The government is capable of grown-up, end-to-end policymaking. It has even achieved this with its aggressive focus on science, technology, engineering and mathematics. For all its over-assertiveness, the focus on STEM subjects is obviously designed as part of a policy to rebuild Britain’s industrial base. It takes one group of disciplines all the way from 12+ to well-resourced research universities, or to apprenticeships and jobs.
It is not perfect, wreaking collateral damage on the arts and humanities. You wonder where the government imagines industrial designers will come from if arts aren’t taught at school. Nevertheless, you can see the point it is aiming for. But that isn’t true of the wider policy landscape.
We will all have found some favourite passage in last month’s Higher Education Commission report, Too Good to Fail: The Financial Sustainability of Higher Education in England, and its genteel lambasting of the economic illiteracy of the current higher education funding system.
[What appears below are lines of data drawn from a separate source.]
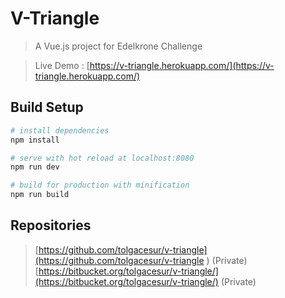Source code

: # V-Triangle

> A Vue.js project for Edelkrone Challenge

> Live Demo : [https://v-triangle.herokuapp.com/](https://v-triangle.herokuapp.com/)

## Build Setup

``` bash
# install dependencies
npm install

# serve with hot reload at localhost:8080
npm run dev

# build for production with minification
npm run build
```

## Repositories


> [https://github.com/tolgacesur/v-triangle](https://github.com/tolgacesur/v-triangle ) (Private)
> [https://bitbucket.org/tolgacesur/v-triangle/](https://bitbucket.org/tolgacesur/v-triangle/) (Private)


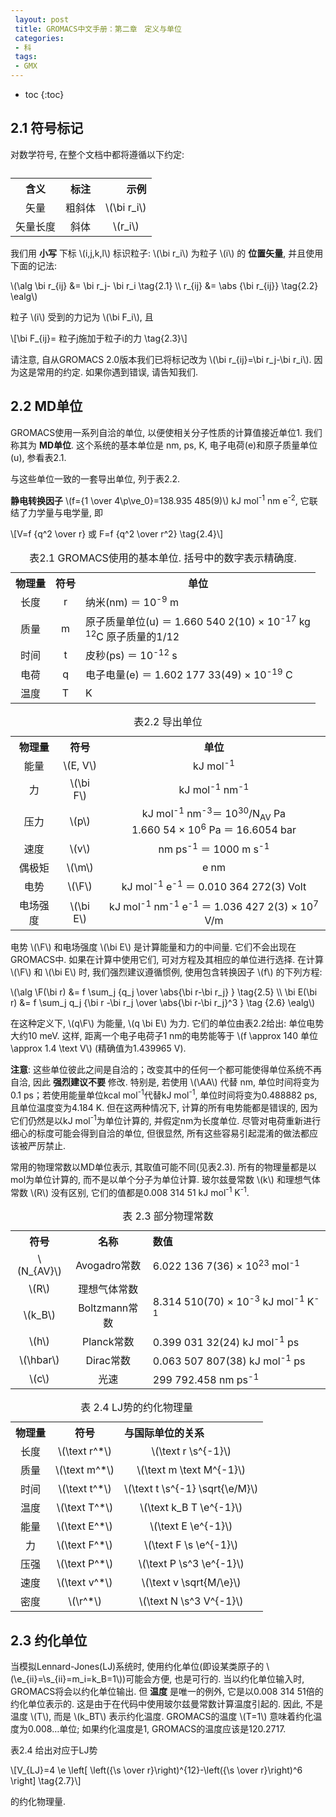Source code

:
 ```yaml
---
 layout: post
 title: GROMACS中文手册：第二章　定义与单位
 categories:
 - 科
 tags:
 - GMX
---
```


* toc
{:toc}


## 2.1 符号标记

<p>对数学符号, 在整个文档中都将遵循以下约定:</p>

<table><caption></caption>
<tr>
<th style="text-align:center;">含义</th>
<th style="text-align:center;">标注</th>
<th style="text-align:right;">示例</th>
</tr>
<tr>
<td style="text-align:center;">矢量</td>
<td style="text-align:center;">粗斜体</td>
<td style="text-align:center;">\(\bi r_i\)</td>
</tr>
<tr>
<td style="text-align:center;">矢量长度</td>
<td style="text-align:center;">斜体</td>
<td style="text-align:center;">\(r_i\)</td>
</tr>
</table>

<p>我们用 <strong>小写</strong> 下标 <span class="math">\(i,j,k,l\)</span> 标识粒子: <span class="math">\(\bi r_i\)</span> 为粒子 <span class="math">\(i\)</span> 的 <strong>位置矢量</strong>, 并且使用下面的记法:</p>

<p><span class="math">\(\alg
\bi r_{ij} &= \bi r_j- \bi r_i \tag{2.1} \\
r_{ij}     &= \abs {\bi r_{ij}}    \tag{2.2}
\ealg\)</span></p>

<p>粒子 <span class="math">\(i\)</span> 受到的力记为 <span class="math">\(\bi F_i\)</span>, 且</p>

<p><span class="math">\[\bi F_{ij}= 粒子j施加于粒子i的力 \tag{2.3}\]</span></p>

<p>请注意, 自从GROMACS 2.0版本我们已将标记改为 <span class="math">\(\bi r_{ij}=\bi r_j-\bi r_i\)</span>. 因为这是常用的约定. 如果你遇到错误, 请告知我们.</p>

## 2.2 MD单位

<p>GROMACS使用一系列自洽的单位, 以便使相关分子性质的计算值接近单位1. 我们称其为 <strong>MD单位</strong>. 这个系统的基本单位是 nm, ps, K, 电子电荷(e)和原子质量单位(u), 参看表2.1.</p>

<p>与这些单位一致的一套导出单位, 列于表2.2.</p>

<p><strong>静电转换因子</strong> <span class="math">\(f={1 \over 4\p\ve_0}=138.935 485(9)\)</span> kJ mol<sup>-1</sup> nm e<sup>-2</sup>, 它联结了力学量与电学量, 即</p>

<p><span class="math">\[V=f {q^2 \over r}   或   F=f {q^2 \over r^2} \tag{2.4}\]</span></p>

<table><caption> 表2.1 GROMACS使用的基本单位. 括号中的数字表示精确度.</caption>
<tr>
<th style="text-align:center;">物理量</th>
<th style="text-align:center;">符号</th>
<th style="text-align:center;">单位</th>
</tr>
<tr>
<td style="text-align:center;"> 长度 </td>
<td style="text-align:center;">r</td>
<td style="text-align:left;">纳米(nm) ＝ 10<sup>-9</sup> m</td>
</tr>
<tr>
<td style="text-align:center;"> 质量 </td>
<td style="text-align:center;">m</td>
<td style="text-align:left;">原子质量单位(u) ＝ 1.660 540 2(10) × 10<sup>-17</sup> kg<br> <sup>12</sup>C 原子质量的1/12</td>
</tr>
<tr>
<td style="text-align:center;"> 时间 </td>
<td style="text-align:center;">t</td>
<td style="text-align:left;">皮秒(ps) ＝ 10<sup>-12</sup> s</td>
</tr>
<tr>
<td style="text-align:center;"> 电荷 </td>
<td style="text-align:center;">q</td>
<td style="text-align:left;">电子电量(e) ＝ 1.602 177 33(49) × 10<sup>-19</sup> C</td>
</tr>
<tr>
<td style="text-align:center;"> 温度 </td>
<td style="text-align:center;">T</td>
<td style="text-align:left;">K</td>
</tr>
</table>

<table><caption> 表2.2 导出单位</caption>
<tr>
<th style="text-align:center;"> 物理量</th>
<th style="text-align:center;">符号</th>
<th style="text-align:center;">单位</th>
</tr>
<tr>
<td style="text-align:center;">  能量      </td>
<td style="text-align:center;">\(E, V\)</td>
<td style="text-align:center;">kJ mol<sup>-1</sup></td>
</tr>
<tr>
<td style="text-align:center;">  力        </td>
<td style="text-align:center;">\(\bi F\)</td>
<td style="text-align:center;">kJ mol<sup>-1</sup> nm<sup>-1</sup></td>
</tr>
<tr>
<td style="text-align:center;">  压力      </td>
<td style="text-align:center;">\(p\)</td>
<td style="text-align:center;">kJ mol<sup>-1</sup> nm<sup>-3</sup>＝ 10<sup>30</sup>/N<sub>AV</sub> Pa <br> 1.660 54 × 10<sup>6</sup> Pa ＝ 16.6054 bar</td>
</tr>
<tr>
<td style="text-align:center;">  速度      </td>
<td style="text-align:center;">\(v\)</td>
<td style="text-align:center;">nm ps<sup>-1</sup> ＝ 1000 m s<sup>-1</sup></td>
</tr>
<tr>
<td style="text-align:center;">  偶极矩    </td>
<td style="text-align:center;">\(\m\)</td>
<td style="text-align:center;">e nm</td>
</tr>
<tr>
<td style="text-align:center;">  电势      </td>
<td style="text-align:center;">\(\F\)</td>
<td style="text-align:center;">kJ mol<sup>-1</sup> e<sup>-1</sup> ＝ 0.010 364 272(3) Volt</td>
</tr>
<tr>
<td style="text-align:center;">  电场强度  </td>
<td style="text-align:center;">\(\bi E\)</td>
<td style="text-align:center;">kJ mol<sup>-1</sup> nm<sup>-1</sup> e<sup>-1</sup> ＝ 1.036 427 2(3) × 10<sup>7</sup> V/m</td>
</tr>
</table>

<p>电势 <span class="math">\(\F\)</span> 和电场强度 <span class="math">\(\bi E\)</span> 是计算能量和力的中间量. 它们不会出现在GROMACS中. 如果在计算中使用它们, 可对方程及其相应的单位进行选择. 在计算 <span class="math">\(\F\)</span> 和 <span class="math">\(\bi E\)</span> 时, 我们强烈建议遵循惯例, 使用包含转换因子 <span class="math">\(f\)</span> 的下列方程:</p>

<p><span class="math">\(\alg
\F(\bi r) &= f \sum_j {q_j \over \abs{\bi r-\bi r_j} }                     \tag{2.5} \\
\bi E(\bi r) &= f \sum_j q_j {\bi r -\bi r_j \over \abs{\bi r-\bi r_j}^3 } \tag {2.6}
\ealg\)</span></p>

<p>在这种定义下, <span class="math">\(q\F\)</span> 为能量, <span class="math">\(q \bi E\)</span> 为力. 它们的单位由表2.2给出: 单位电势大约10 meV. 这样, 距离一个电子电荷子1 nm的电势能等于 <span class="math">\(f \approx 140 单位 \approx 1.4 \text V\)</span> (精确值为1.439965 V).</p>

<p><strong>注意</strong>: 这些单位彼此之间是自洽的；改变其中的任何一个都可能使得单位系统不再自洽, 因此 <strong>强烈建议不要</strong> 修改. 特别是, 若使用 <span class="math">\(\AA\)</span> 代替 nm, 单位时间将变为0.1 ps；若使用能量单位kcal mol<sup>-1</sup>代替kJ mol<sup>-1</sup>, 单位时间将变为0.488882 ps, 且单位温度变为4.184 K. 但在这两种情况下, 计算的所有电势能都是错误的, 因为它们仍然是以kJ mol<sup>-1</sup>为单位计算的, 并假定nm为长度单位. 尽管对电荷重新进行细心的标度可能会得到自洽的单位, 但很显然, 所有这些容易引起混淆的做法都应该被严厉禁止.</p>

<p>常用的物理常数以MD单位表示, 其取值可能不同(见表2.3). 所有的物理量都是以mol为单位计算的, 而不是以单个分子为单位计算. 玻尔兹曼常数 <span class="math">\(k\)</span> 和理想气体常数 <span class="math">\(R\)</span> 没有区别, 它们的值都是0.008 314 51 kJ mol<sup>-1</sup> K<sup>-1</sup>.</p>

<table><caption> 表 2.3 部分物理常数</caption>
<tr>
<th style="text-align:center;"> 符号   </th>
<th style="text-align:center;">名称</th>
<th colspan="2" style="text-align:left;"> 数值 </th>
</tr>
<tr>
<td style="text-align:center;"> \(N_{AV}\) </td>
<td style="text-align:center;">Avogadro常数</td>
<td colspan="2" style="text-align:left;"> 6.022 136 7(36) × 10<sup>23</sup> mol<sup>-1</sup></td>
</tr>
<tr>
<td style="text-align:center;"> \(R\)      </td>
<td style="text-align:center;">理想气体常数</td>
<td rowspan="2" colspan="2" style="text-align:left;"> 8.314 510(70) × 10<sup>-3</sup> kJ mol<sup>-1</sup> K<sup>-1</sup></td>
</tr>
<tr>
<td style="text-align:center;"> \(k_B\)    </td>
<td style="text-align:center;">Boltzmann常数</td>
</tr>
<tr>
<td style="text-align:center;"> \(h\)      </td>
<td style="text-align:center;">Planck常数</td>
<td colspan="2" style="text-align:left;"> 0.399 031 32(24) kJ mol<sup>-1</sup> ps</td>
</tr>
<tr>
<td style="text-align:center;"> \(\hbar\)  </td>
<td style="text-align:center;">Dirac常数</td>
<td colspan="2" style="text-align:left;"> 0.063 507 807(38) kJ mol<sup>-1</sup> ps</td>
</tr>
<tr>
<td style="text-align:center;"> \(c\)      </td>
<td style="text-align:center;">光速</td>
<td colspan="2" style="text-align:left;"> 299 792.458 nm ps<sup>-1</sup></td>
</tr>
</table>

<table><caption> 表 2.4 LJ势的约化物理量</caption>
<tr>
<th style="text-align:center;"> 物理量 </th>
<th style="text-align:center;">符号</th>
<th style="text-align:left;"> 与国际单位的关系</th>
</tr>
<tr>
<td style="text-align:center;">长度</td>
<td style="text-align:center;"> \(\text r^*\) </td>
<td colspan="2" style="text-align:center;">\(\text r \s^{-1}\)</td>
</tr>
<tr>
<td style="text-align:center;">质量</td>
<td style="text-align:center;"> \(\text m^*\) </td>
<td colspan="2" style="text-align:center;">\(\text m \text M^{-1}\)</td>
</tr>
<tr>
<td style="text-align:center;">时间</td>
<td style="text-align:center;"> \(\text t^*\) </td>
<td colspan="2" style="text-align:center;">\(\text t \s^{-1} \sqrt{\e/M}\)</td>
</tr>
<tr>
<td style="text-align:center;">温度</td>
<td style="text-align:center;"> \(\text T^*\) </td>
<td colspan="2" style="text-align:center;">\(\text k_B T \e^{-1}\)</td>
</tr>
<tr>
<td style="text-align:center;">能量</td>
<td style="text-align:center;"> \(\text E^*\) </td>
<td colspan="2" style="text-align:center;">\(\text E \e^{-1}\)</td>
</tr>
<tr>
<td style="text-align:center;">力</td>
<td style="text-align:center;"> \(\text F^*\) </td>
<td colspan="2" style="text-align:center;">\(\text F \s \e^{-1}\)</td>
</tr>
<tr>
<td style="text-align:center;">压强</td>
<td style="text-align:center;"> \(\text P^*\) </td>
<td colspan="2" style="text-align:center;">\(\text P \s^3 \e^{-1}\)</td>
</tr>
<tr>
<td style="text-align:center;">速度</td>
<td style="text-align:center;"> \(\text v^*\) </td>
<td colspan="2" style="text-align:center;">\(\text v \sqrt{M/\e}\)</td>
</tr>
<tr>
<td style="text-align:center;">密度</td>
<td style="text-align:center;"> \(\r^*\)      </td>
<td colspan="2" style="text-align:center;">\(\text N \s^3 V^{-1}\)</td>
</tr>
</table>

## 2.3 约化单位

<p>当模拟Lennard-Jones(LJ)系统时, 使用约化单位(即设某类原子的 <span class="math">\(\e_{ii}=\s_{ii}=m_i=k_B=1\)</span>)可能会方便, 也是可行的. 当以约化单位输入时, GROMACS将会以约化单位输出. 但 <strong>温度</strong> 是唯一的例外, 它是以0.008 314 51倍的约化单位表示的. 这是由于在代码中使用玻尔兹曼常数计算温度引起的. 因此, 不是温度 <span class="math">\(T\)</span>, 而是 <span class="math">\(k_BT\)</span> 表示约化温度. GROMACS的温度 <span class="math">\(T=1\)</span> 意味着约化温度为0.008&#8230;单位; 如果约化温度是1, GROMACS的温度应该是120.2717.</p>

<p>表2.4 给出对应于LJ势</p>

<p><span class="math">\[V_{LJ}=4 \e \left[ \left({\s \over r}\right)^{12}-\left({\s \over r}\right)^6 \right] \tag{2.7}\]</span></p>

<p>的约化物理量.</p>

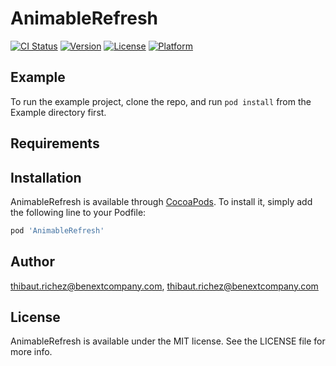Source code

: # AnimableRefresh

[![CI Status](https://img.shields.io/travis/thibaut.richez@benextcompany.com/AnimableRefresh.svg?style=flat)](https://travis-ci.org/thibaut.richez@benextcompany.com/AnimableRefresh)
[![Version](https://img.shields.io/cocoapods/v/AnimableRefresh.svg?style=flat)](https://cocoapods.org/pods/AnimableRefresh)
[![License](https://img.shields.io/cocoapods/l/AnimableRefresh.svg?style=flat)](https://cocoapods.org/pods/AnimableRefresh)
[![Platform](https://img.shields.io/cocoapods/p/AnimableRefresh.svg?style=flat)](https://cocoapods.org/pods/AnimableRefresh)

## Example

To run the example project, clone the repo, and run `pod install` from the Example directory first.

## Requirements

## Installation

AnimableRefresh is available through [CocoaPods](https://cocoapods.org). To install
it, simply add the following line to your Podfile:

```ruby
pod 'AnimableRefresh'
```

## Author

thibaut.richez@benextcompany.com, thibaut.richez@benextcompany.com

## License

AnimableRefresh is available under the MIT license. See the LICENSE file for more info.
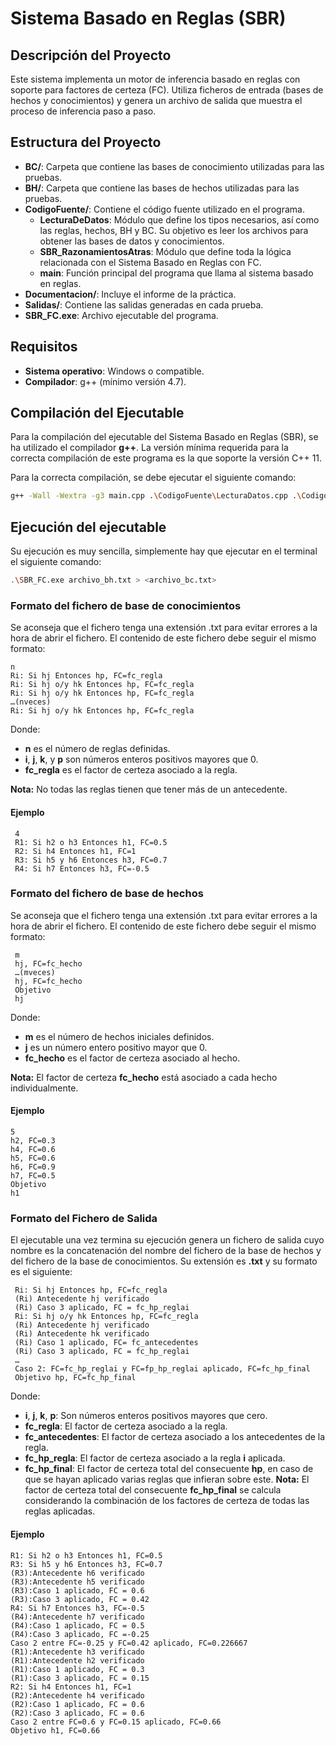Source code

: # Sistema Basado en Reglas (SBR)

## Descripción del Proyecto

Este sistema implementa un motor de inferencia basado en reglas con soporte para factores de certeza (FC). Utiliza ficheros de entrada (bases de hechos y conocimientos) y genera un archivo de salida que muestra el proceso de inferencia paso a paso.

## Estructura del Proyecto

- **BC/**: Carpeta que contiene las bases de conocimiento utilizadas para las pruebas.
- **BH/**: Carpeta que contiene las bases de hechos utilizadas para las pruebas.
- **CodigoFuente/**: Contiene el código fuente utilizado en el programa.
  - **LecturaDeDatos**: Módulo que define los tipos necesarios, así como las reglas, hechos, BH y BC. Su objetivo es leer los archivos para obtener las bases de datos y conocimientos.
  - **SBR_RazonamientosAtras**: Módulo que define toda la lógica relacionada con el Sistema Basado en Reglas con FC.
  - **main**: Función principal del programa que llama al sistema basado en reglas.
- **Documentacion/**: Incluye el informe de la práctica.
- **Salidas/**: Contiene las salidas generadas en cada prueba.
- **SBR_FC.exe**: Archivo ejecutable del programa.

## Requisitos

- **Sistema operativo**: Windows o compatible.
- **Compilador**: g++ (mínimo versión 4.7).

## Compilación del Ejecutable

Para la compilación del ejecutable del Sistema Basado en Reglas (SBR), se ha utilizado el compilador **g++**. La versión mínima requerida para la correcta compilación de este programa es la que soporte la versión C++ 11. 

Para la correcta compilación, se debe ejecutar el siguiente comando:

```bash
g++ -Wall -Wextra -g3 main.cpp .\CodigoFuente\LecturaDatos.cpp .\CodigoFuente\SBR_RazonamientosAtras.cpp -o .\SBR_FC.exe
```

## Ejecución del ejecutable
 Su ejecución es muy sencilla, simplemente hay que ejecutar en el terminal el siguiente comando:
 ```bash
 .\SBR_FC.exe archivo_bh.txt > <archivo_bc.txt>
  ```
 
 ### Formato del fichero de base de conocimientos
 Se aconseja que el fichero tenga una extensión .txt para evitar errores a la hora de abrir el fichero. El
 contenido de este fichero debe seguir el mismo formato:

 ```plaintext
 n
 Ri: Si hj Entonces hp, FC=fc_regla
 Ri: Si hj o/y hk Entonces hp, FC=fc_regla
 Ri: Si hj o/y hk Entonces hp, FC=fc_regla
 …(nveces)
 Ri: Si hj o/y hk Entonces hp, FC=fc_regla
```
Donde:
- **n** es el número de reglas definidas.
- **i**, **j**, **k**, y **p** son números enteros positivos mayores que 0.
- **fc_regla** es el factor de certeza asociado a la regla.
  
**Nota:** No todas las reglas tienen que tener más de un antecedente.

#### Ejemplo
```plaintext
 4
 R1: Si h2 o h3 Entonces h1, FC=0.5
 R2: Si h4 Entonces h1, FC=1
 R3: Si h5 y h6 Entonces h3, FC=0.7
 R4: Si h7 Entonces h3, FC=-0.5
```

### Formato del fichero de base de hechos
 Se aconseja que el fichero tenga una extensión .txt para evitar errores a la hora de abrir el fichero. El contenido de este fichero debe seguir el mismo formato:
```plaintext
 m
 hj, FC=fc_hecho
 …(mveces)
 hj, FC=fc_hecho
 Objetivo
 hj
```
 Donde:
- **m** es el número de hechos iniciales definidos.
- **j** es un número entero positivo mayor que 0.
- **fc_hecho** es el factor de certeza asociado al hecho.
  
**Nota:** El factor de certeza **fc_hecho** está asociado a cada hecho individualmente.

 
 #### Ejemplo
 ```plaintext
 5
 h2, FC=0.3
 h4, FC=0.6
 h5, FC=0.6
 h6, FC=0.9
 h7, FC=0.5
 Objetivo
 h1
```

### Formato del Fichero de Salida
 El ejecutable una vez termina su ejecución genera un fichero de salida cuyo nombre es la concatenación del nombre del fichero de la base de hechos y del fichero de la base de conocimientos. Su extensión es **.txt** y su formato es el siguiente:

```plaintext
 Ri: Si hj Entonces hp, FC=fc_regla
 (Ri) Antecedente hj verificado
 (Ri) Caso 3 aplicado, FC = fc_hp_reglai
 Ri: Si hj o/y hk Entonces hp, FC=fc_regla
 (Ri) Antecedente hj verificado
 (Ri) Antecedente hk verificado
 (Ri) Caso 1 aplicado, FC= fc_antecedentes
 (Ri) Caso 3 aplicado, FC = fc_hp_reglai
 …
 Caso 2: FC=fc_hp_reglai y FC=fp_hp_reglai aplicado, FC=fc_hp_final
 Objetivo hp, FC=fc_hp_final
```

 Donde:
- **i**, **j**, **k**, **p**: Son números enteros positivos mayores que cero.
- **fc_regla**: El factor de certeza asociado a la regla.
- **fc_antecedentes**: El factor de certeza asociado a los antecedentes de la regla.
- **fc_hp_regla**: El factor de certeza asociado a la regla **i** aplicada.
- **fc_hp_final**: El factor de certeza total del consecuente **hp**, en caso de que se hayan aplicado varias reglas que infieran sobre este.
**Nota:** El factor de certeza total del consecuente **fc_hp_final** se calcula considerando la combinación de los factores de certeza de todas las reglas aplicadas.

 #### Ejemplo
 ```plaintext
 R1: Si h2 o h3 Entonces h1, FC=0.5
 R3: Si h5 y h6 Entonces h3, FC=0.7
 (R3):Antecedente h6 verificado
 (R3):Antecedente h5 verificado
 (R3):Caso 1 aplicado, FC = 0.6
 (R3):Caso 3 aplicado, FC = 0.42
 R4: Si h7 Entonces h3, FC=-0.5
 (R4):Antecedente h7 verificado
 (R4):Caso 1 aplicado, FC = 0.5
 (R4):Caso 3 aplicado, FC =-0.25
 Caso 2 entre FC=-0.25 y FC=0.42 aplicado, FC=0.226667
 (R1):Antecedente h3 verificado
 (R1):Antecedente h2 verificado
 (R1):Caso 1 aplicado, FC = 0.3
 (R1):Caso 3 aplicado, FC = 0.15
 R2: Si h4 Entonces h1, FC=1
 (R2):Antecedente h4 verificado
 (R2):Caso 1 aplicado, FC = 0.6
 (R2):Caso 3 aplicado, FC = 0.6
 Caso 2 entre FC=0.6 y FC=0.15 aplicado, FC=0.66
 Objetivo h1, FC=0.66
```
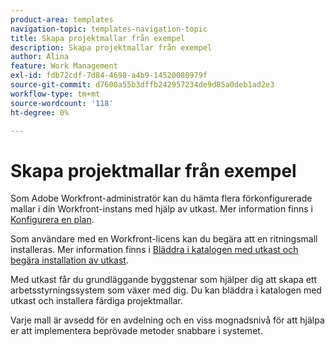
 ```yaml
---
product-area: templates
navigation-topic: templates-navigation-topic
title: Skapa projektmallar från exempel
description: Skapa projektmallar från exempel
author: Alina
feature: Work Management
exl-id: fdb72cdf-7d84-4698-a4b9-14520080979f
source-git-commit: d7600a55b3dffb242957234de9d85a0deb1ad2e3
workflow-type: tm+mt
source-wordcount: '118'
ht-degree: 0%

---
```


# Skapa projektmallar från exempel

<!--Audited: 08/2025-->

Som Adobe Workfront-administratör kan du hämta flera förkonfigurerade mallar i din Workfront-instans med hjälp av utkast. Mer information finns i [Konfigurera en plan](../../../administration-and-setup/blueprints/configure-template-package.md).

Som användare med en Workfront-licens kan du begära att en ritningsmall installeras. Mer information finns i [Bläddra i katalogen med utkast och begära installation av utkast](../../../administration-and-setup/blueprints/browse-catalog.md).

Med utkast får du grundläggande byggstenar som hjälper dig att skapa ett arbetsstyrningssystem som växer med dig. Du kan bläddra i katalogen med utkast och installera färdiga projektmallar.

Varje mall är avsedd för en avdelning och en viss mognadsnivå för att hjälpa er att implementera beprövade metoder snabbare i systemet.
Overall, the fees regime, with its 30-year horizon for loan defaults, is the sort of enormous burden on future taxpayers that has recently become so unpopular in public sector pensions.
But, unlike STEM, the current fees regime does not achieve a major policy objective. As with the postgraduate loan measure, it is but one possible answer to a problem – the need to balance access by ever more young people against society’s willingness to pay for them all to study.
Consciously or unconsciously – and I like to believe it is the latter – student fees are a sleight of hand practised on the taxpayer and intended to obscure the real cost of expanding education under the illusion of a market.
The lack of coherent policymaking has created a series of funding gaps. What to make of the fact that further education funding for those over the age of 19 has been replaced with loans? This surely deters a large tranche of potential mature students, despite the known employability (and hence tax) benefits of a well-chosen further education course.
And at what point will the forthcoming 17.5 per cent cut to further education for under-19s shrink a key component of our educational pipeline? And, more particularly, dent a vital part of our widening participation strategy?
Or the fees cap. Is it a passive-aggressive incentive for universities to develop third stream revenue? Or a handy way of forcing universities to lobby in favour of increasing fees, thereby doing the dirty work for the government?
Responding to the HEC report in Times Higher Education, Nick Hillman, director of the Higher Education Policy Institute, asked us to believe that the funding model we have could prove better than the alternatives: “It is not perfect, but it does deliver well-funded universities with lots of places.”
Yet it costs the University of the Arts London much more to educate undergraduates than fees provide. Even if Hillman is right, well-funded undergraduate places are pointless if students start ill-equipped and finish with nowhere to go. Policymaking must be viewed as a whole, not through the lens of self-interest. The weakness of government education policy is that the different bits do not connect up.
In business terms, this is a strange way to resource the talent supply chain into employment or research. In education terms, it all looks rather more like politics than policy.